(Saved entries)
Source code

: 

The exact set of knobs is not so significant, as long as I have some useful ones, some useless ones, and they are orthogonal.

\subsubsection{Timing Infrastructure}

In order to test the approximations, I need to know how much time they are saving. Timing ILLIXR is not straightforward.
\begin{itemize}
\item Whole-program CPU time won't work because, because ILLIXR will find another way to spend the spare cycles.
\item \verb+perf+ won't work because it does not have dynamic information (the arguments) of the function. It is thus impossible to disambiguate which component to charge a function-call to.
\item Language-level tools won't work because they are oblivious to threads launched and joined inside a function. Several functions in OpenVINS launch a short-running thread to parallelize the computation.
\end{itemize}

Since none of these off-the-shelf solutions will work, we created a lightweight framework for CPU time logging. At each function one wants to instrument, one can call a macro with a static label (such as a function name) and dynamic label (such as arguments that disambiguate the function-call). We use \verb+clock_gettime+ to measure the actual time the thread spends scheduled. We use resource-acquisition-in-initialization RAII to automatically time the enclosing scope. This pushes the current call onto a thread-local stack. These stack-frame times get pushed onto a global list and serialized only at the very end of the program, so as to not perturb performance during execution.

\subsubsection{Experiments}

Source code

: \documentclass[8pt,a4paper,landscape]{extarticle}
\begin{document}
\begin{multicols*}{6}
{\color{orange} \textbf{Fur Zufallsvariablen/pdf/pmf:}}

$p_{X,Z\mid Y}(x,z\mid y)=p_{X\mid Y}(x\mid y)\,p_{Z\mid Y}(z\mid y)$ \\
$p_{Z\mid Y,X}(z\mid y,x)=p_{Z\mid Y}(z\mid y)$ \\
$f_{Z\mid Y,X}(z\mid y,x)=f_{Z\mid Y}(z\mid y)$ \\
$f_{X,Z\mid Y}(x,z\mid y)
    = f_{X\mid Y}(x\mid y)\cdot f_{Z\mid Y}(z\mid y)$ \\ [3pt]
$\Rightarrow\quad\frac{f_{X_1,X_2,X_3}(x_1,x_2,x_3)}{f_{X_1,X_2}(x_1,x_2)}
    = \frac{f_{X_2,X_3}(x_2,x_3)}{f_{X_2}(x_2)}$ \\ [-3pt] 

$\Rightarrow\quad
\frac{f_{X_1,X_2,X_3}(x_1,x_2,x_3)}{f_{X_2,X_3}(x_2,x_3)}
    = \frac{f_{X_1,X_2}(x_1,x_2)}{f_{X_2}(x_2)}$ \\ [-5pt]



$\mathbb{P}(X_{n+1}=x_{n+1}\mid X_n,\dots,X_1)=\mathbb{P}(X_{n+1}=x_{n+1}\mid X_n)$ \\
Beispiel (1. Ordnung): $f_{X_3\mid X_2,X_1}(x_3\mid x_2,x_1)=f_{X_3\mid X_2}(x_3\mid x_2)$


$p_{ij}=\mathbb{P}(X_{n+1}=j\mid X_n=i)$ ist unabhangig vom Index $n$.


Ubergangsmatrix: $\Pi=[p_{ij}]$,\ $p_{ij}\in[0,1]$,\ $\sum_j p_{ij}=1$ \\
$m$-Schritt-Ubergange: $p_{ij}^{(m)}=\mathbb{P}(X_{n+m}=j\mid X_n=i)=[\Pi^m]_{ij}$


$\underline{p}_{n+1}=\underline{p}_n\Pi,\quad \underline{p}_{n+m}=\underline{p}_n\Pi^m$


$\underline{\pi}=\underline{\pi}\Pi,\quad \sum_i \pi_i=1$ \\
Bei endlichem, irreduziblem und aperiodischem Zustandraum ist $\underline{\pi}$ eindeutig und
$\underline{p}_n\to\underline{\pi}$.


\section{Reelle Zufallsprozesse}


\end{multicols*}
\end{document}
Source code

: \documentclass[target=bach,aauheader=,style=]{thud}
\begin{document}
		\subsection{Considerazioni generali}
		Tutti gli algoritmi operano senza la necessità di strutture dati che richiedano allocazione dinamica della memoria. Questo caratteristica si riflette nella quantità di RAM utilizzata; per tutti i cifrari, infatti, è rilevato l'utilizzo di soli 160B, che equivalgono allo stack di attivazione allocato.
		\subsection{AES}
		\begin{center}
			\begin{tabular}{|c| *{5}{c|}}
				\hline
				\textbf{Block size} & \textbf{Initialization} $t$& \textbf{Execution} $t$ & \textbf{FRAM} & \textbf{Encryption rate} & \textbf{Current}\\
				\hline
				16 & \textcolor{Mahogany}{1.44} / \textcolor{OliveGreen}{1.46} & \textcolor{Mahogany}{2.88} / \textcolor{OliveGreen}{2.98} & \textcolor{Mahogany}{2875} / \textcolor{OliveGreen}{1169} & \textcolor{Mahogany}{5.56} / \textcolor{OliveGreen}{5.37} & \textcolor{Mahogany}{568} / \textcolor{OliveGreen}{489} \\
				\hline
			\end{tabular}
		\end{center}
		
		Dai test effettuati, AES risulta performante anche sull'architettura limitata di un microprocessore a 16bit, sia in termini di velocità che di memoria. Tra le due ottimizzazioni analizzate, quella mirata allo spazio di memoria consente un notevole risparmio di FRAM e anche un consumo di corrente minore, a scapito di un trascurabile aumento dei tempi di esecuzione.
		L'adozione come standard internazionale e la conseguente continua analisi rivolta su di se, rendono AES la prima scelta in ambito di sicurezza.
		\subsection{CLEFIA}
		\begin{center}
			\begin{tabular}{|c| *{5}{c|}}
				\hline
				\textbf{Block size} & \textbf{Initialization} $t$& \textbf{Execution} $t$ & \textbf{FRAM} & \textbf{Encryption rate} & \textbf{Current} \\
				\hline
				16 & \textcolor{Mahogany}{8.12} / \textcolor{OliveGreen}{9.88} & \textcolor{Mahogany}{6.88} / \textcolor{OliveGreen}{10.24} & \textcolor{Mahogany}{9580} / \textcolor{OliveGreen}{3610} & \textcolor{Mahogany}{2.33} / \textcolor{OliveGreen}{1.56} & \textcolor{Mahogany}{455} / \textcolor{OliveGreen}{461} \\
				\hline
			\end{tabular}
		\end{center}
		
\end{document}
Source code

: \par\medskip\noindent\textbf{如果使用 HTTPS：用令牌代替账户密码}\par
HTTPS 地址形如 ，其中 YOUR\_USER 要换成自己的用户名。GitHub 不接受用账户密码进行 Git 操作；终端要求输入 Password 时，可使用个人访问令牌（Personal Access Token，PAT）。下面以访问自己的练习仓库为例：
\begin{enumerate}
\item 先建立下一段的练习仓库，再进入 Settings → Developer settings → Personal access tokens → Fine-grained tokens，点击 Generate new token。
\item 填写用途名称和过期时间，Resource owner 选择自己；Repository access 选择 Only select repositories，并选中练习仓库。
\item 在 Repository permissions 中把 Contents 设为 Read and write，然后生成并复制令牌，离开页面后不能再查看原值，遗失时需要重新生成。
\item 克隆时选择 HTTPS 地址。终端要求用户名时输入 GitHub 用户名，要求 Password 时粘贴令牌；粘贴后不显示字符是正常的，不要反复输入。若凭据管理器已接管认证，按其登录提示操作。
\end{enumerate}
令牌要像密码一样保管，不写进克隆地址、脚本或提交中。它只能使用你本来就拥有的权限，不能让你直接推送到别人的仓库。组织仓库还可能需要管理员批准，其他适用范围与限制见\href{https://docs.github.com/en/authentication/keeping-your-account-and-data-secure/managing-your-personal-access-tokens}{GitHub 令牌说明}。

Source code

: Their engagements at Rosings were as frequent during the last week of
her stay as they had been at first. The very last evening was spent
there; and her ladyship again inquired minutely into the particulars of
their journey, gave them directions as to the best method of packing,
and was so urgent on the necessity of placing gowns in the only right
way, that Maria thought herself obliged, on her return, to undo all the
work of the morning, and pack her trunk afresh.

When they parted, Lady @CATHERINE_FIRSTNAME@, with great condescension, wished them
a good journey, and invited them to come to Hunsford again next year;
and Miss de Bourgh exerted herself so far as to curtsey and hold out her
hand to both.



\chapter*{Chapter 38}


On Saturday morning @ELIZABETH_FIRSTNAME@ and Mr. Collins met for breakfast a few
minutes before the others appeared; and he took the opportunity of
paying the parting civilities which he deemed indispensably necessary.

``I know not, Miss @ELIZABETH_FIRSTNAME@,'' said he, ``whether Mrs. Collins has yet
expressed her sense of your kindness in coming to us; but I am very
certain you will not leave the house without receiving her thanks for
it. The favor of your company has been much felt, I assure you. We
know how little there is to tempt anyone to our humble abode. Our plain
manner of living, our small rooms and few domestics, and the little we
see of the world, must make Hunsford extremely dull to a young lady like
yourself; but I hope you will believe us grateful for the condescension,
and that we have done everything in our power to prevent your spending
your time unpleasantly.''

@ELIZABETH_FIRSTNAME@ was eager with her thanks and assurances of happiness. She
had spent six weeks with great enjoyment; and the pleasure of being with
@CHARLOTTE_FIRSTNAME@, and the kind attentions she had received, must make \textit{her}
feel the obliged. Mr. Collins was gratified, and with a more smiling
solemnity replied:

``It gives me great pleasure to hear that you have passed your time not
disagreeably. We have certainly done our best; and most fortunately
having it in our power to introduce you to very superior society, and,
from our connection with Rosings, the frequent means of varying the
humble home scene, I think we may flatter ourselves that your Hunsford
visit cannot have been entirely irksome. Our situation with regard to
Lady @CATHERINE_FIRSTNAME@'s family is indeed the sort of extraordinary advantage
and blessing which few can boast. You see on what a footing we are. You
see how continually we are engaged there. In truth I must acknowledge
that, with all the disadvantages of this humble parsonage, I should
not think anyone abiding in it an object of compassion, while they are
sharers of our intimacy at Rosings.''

### The task:
Among the lines of the data, find every one that holds "tokens" and copy it.

### Solution for this exercise:
\item 先建立下一段的练习仓库，再进入 Settings → Developer settings → Personal access tokens → Fine-grained tokens，点击 Generate new token。
令牌要像密码一样保管，不写进克隆地址、脚本或提交中。它只能使用你本来就拥有的权限，不能让你直接推送到别人的仓库。组织仓库还可能需要管理员批准，其他适用范围与限制见\href{https://docs.github.com/en/authentication/keeping-your-account-and-data-secure/managing-your-personal-access-tokens}{GitHub 令牌说明}。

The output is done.